January 3: John Knox’s Anchor

Our post today is a brief one, draw from the pages of CHRISTIANITY TODAY, as published by Samuel G. Craig, founder of the Presbyterian & Reformed Publishing Company. This magazine was the journal of record from the confessional or conservative perspective, for events of the modernist controversy in the early 20th century. The magazine began in May of 1930 and continued through the years of the depression. As P&R turned its efforts to publishing books, the magazine was then only issued annually, 1941-1949, before ceasing altogether. The publication we know today by this same name is an entirely separate effort, begun in 1956 and originally based in Washington, D.C. With bit of history aside, we turn to our post for today. While short, we pray you find it something to seriously consider and take to heart. May the perfect, finished work of Christ be your anchor, too:–

John Knox’s Anchor

“I pray not for the world, but for those whom thou hast given me . . . for them also that shall believe on me through their word.”
–John 17: 9, 20.

When the great Scottish Reformer lay dying he asked his wife to, “read where I casts my first anchor.” She read him the seventeenth chapter of John.

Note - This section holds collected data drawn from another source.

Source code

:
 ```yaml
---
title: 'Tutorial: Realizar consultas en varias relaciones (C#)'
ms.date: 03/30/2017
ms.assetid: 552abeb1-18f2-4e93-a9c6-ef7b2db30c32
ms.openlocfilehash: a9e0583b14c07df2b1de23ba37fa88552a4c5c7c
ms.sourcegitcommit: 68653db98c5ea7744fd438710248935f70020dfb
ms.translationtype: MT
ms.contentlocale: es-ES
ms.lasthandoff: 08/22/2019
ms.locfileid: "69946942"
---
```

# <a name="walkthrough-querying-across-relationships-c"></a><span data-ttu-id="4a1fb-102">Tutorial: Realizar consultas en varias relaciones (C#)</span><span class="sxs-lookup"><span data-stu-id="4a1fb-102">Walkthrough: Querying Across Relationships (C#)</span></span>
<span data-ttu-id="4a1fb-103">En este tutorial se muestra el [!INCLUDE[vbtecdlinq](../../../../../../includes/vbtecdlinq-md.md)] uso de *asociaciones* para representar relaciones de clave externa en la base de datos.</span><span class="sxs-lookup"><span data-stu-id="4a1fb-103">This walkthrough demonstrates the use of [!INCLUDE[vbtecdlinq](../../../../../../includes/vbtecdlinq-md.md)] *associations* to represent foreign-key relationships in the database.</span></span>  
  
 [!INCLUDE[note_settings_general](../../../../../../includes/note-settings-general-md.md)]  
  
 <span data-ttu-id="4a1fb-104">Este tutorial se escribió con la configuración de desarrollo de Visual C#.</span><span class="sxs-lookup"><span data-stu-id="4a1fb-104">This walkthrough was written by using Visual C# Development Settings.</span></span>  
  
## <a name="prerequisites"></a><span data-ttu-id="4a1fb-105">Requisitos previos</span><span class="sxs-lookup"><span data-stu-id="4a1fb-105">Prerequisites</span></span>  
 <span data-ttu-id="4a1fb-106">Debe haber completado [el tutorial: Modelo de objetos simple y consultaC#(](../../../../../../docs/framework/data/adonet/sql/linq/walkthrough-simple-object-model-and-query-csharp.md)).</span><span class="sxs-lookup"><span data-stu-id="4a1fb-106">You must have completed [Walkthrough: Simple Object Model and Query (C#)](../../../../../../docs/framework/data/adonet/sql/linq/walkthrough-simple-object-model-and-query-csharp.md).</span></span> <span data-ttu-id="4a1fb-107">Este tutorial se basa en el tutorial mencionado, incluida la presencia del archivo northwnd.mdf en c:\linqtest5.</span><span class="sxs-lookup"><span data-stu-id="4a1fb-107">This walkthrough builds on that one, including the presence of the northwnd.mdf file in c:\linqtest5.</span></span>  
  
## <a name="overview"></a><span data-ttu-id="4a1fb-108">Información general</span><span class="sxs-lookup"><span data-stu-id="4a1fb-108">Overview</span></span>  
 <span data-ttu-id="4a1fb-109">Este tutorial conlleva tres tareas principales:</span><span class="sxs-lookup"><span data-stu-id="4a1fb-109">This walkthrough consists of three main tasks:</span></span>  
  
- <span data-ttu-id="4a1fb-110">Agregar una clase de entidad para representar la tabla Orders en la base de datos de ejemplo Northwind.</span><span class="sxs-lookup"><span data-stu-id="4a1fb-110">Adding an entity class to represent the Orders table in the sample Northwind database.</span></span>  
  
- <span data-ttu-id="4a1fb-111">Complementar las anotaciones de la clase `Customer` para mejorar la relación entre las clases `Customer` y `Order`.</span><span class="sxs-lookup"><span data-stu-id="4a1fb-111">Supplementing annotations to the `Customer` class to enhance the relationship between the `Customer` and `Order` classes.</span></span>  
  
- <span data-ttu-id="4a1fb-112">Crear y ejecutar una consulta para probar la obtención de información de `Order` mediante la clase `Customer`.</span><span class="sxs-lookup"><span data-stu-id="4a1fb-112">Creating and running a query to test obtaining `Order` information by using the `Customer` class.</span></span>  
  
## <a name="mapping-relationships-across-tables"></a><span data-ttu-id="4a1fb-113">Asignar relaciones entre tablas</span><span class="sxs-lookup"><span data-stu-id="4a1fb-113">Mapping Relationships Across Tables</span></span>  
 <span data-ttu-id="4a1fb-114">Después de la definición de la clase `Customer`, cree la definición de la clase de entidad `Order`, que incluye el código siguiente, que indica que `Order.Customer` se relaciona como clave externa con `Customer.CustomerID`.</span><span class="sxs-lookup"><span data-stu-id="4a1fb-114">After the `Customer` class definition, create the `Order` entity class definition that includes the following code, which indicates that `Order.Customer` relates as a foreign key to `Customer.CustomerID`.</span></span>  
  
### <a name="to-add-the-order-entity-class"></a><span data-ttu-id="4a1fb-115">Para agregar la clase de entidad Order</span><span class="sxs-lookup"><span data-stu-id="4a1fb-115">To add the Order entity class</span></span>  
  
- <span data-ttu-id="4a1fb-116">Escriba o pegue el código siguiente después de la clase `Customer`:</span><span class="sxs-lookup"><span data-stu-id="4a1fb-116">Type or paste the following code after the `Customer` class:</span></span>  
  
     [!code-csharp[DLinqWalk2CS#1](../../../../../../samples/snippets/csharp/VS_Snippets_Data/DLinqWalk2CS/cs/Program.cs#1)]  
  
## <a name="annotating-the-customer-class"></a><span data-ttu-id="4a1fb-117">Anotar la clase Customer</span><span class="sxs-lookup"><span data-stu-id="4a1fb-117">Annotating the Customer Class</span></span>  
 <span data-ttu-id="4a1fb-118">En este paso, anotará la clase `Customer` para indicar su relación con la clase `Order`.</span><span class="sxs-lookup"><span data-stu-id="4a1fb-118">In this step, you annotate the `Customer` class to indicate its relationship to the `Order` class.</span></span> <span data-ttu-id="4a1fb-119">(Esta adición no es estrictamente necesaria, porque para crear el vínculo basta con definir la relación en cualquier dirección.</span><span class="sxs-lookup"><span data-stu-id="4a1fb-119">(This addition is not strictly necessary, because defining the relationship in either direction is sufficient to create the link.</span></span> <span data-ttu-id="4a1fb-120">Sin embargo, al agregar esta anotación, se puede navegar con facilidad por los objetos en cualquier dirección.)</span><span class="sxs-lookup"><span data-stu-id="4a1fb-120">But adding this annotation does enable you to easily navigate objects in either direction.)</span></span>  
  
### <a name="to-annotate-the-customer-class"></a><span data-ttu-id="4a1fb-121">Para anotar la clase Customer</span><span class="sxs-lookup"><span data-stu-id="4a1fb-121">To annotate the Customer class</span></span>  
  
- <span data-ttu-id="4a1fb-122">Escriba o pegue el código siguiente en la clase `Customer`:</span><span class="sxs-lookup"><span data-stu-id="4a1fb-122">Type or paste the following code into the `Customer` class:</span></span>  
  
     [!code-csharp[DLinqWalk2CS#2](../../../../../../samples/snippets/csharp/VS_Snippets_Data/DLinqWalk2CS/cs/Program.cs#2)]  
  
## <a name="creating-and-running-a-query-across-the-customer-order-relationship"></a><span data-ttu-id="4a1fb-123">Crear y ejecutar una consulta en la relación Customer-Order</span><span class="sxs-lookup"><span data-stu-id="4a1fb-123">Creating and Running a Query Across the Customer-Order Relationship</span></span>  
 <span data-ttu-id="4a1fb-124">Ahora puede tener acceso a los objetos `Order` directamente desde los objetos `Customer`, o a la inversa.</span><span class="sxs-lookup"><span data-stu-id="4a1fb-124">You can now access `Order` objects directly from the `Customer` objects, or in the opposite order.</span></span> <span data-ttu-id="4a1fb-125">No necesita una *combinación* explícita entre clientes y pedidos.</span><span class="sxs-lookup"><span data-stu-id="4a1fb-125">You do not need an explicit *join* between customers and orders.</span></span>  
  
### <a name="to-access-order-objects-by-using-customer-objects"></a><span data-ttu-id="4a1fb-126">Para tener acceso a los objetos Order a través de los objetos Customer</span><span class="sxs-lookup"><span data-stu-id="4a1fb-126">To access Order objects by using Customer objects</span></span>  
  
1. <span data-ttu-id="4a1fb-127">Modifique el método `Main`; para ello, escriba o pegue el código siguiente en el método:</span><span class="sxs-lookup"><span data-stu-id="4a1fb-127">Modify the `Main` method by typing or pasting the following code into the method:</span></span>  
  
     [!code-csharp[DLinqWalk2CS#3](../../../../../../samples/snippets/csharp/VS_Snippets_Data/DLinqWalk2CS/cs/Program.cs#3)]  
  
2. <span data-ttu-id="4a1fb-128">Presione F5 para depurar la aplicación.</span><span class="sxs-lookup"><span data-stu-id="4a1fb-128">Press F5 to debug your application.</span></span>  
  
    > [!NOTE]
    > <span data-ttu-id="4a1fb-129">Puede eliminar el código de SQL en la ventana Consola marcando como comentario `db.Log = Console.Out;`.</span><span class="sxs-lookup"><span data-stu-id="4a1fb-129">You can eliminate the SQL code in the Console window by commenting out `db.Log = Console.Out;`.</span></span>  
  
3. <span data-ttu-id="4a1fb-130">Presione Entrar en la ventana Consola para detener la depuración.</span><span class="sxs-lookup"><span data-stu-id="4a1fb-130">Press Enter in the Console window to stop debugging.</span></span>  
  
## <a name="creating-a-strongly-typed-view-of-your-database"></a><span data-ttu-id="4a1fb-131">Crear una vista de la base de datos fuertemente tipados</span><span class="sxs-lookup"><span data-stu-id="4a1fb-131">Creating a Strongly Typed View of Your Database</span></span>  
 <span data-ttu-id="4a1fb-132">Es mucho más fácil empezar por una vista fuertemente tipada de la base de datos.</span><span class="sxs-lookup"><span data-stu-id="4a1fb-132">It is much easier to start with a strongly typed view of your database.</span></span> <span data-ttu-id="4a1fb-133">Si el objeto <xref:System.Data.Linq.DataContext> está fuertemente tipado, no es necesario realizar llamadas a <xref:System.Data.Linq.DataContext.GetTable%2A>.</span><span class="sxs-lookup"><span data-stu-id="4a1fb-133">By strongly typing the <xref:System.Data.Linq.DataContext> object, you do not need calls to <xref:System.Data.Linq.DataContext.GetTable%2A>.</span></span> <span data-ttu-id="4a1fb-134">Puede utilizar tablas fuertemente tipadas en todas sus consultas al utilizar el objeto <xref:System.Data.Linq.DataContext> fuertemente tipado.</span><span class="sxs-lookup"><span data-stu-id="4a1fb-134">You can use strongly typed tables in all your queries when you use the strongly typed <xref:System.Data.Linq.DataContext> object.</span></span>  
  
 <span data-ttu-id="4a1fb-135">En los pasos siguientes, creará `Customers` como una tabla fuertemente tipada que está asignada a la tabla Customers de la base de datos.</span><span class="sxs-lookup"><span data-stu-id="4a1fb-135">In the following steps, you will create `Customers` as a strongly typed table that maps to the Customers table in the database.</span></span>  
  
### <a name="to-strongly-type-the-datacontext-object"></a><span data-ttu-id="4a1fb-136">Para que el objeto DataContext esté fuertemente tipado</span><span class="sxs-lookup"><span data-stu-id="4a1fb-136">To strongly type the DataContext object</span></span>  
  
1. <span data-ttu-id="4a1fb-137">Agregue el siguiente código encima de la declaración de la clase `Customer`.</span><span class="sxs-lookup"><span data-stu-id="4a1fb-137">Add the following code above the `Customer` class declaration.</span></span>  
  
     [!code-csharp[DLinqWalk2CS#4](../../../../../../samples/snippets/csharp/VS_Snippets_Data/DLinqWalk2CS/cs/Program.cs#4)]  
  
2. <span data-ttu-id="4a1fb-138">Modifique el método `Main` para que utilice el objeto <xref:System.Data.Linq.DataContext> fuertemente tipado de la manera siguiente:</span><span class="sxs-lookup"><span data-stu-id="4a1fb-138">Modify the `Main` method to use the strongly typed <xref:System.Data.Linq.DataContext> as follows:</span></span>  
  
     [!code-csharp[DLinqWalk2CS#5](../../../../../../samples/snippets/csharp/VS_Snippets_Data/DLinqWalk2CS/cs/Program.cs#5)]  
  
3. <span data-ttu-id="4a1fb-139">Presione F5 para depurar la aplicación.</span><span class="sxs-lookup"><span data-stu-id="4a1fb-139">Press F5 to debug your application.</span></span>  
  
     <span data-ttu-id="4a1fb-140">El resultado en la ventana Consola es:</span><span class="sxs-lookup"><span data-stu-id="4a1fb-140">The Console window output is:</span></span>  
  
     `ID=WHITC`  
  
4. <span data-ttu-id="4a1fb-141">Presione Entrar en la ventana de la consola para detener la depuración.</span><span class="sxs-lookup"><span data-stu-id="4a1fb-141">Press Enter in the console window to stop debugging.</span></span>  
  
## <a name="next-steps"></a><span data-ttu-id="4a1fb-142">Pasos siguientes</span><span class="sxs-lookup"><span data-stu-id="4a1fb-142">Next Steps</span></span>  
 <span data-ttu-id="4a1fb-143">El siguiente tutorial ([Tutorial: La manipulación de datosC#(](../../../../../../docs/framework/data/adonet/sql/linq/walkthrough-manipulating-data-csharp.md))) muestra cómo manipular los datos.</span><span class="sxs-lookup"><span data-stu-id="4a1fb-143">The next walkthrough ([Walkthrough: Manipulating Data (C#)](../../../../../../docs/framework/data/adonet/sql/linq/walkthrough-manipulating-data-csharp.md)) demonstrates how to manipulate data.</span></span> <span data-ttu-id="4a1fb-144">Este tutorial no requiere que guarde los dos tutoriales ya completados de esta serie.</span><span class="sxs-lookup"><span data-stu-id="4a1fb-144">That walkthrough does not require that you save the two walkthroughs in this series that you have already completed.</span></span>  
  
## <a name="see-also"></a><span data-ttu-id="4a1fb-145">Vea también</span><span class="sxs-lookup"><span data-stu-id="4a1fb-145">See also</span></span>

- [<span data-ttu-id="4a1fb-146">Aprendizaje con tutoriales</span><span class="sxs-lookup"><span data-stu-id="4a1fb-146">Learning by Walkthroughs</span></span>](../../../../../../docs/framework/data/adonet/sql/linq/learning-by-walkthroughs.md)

As he cam to speak of “the clean, pure, innocent Lamb of God who was damned in the presence of an earthly tribunal that we might be absolved before the judgment of God” the rugged Scotsman’s heart was melted to pathos and his words fused into poetry. “Thou hast sealed into my heart remission of my sins which I acknowledged myself to have received by the precious blood of Jesus Christ once shed.” The atoning death and the blessed continuing intercession of the Highpriest of our profession were the anchors of this strong man.

–Wm. C. Robinson.

[excerpted from Christianity Today (old series, 1930-1949), vol. 7, no. 7 (November 1936): 159].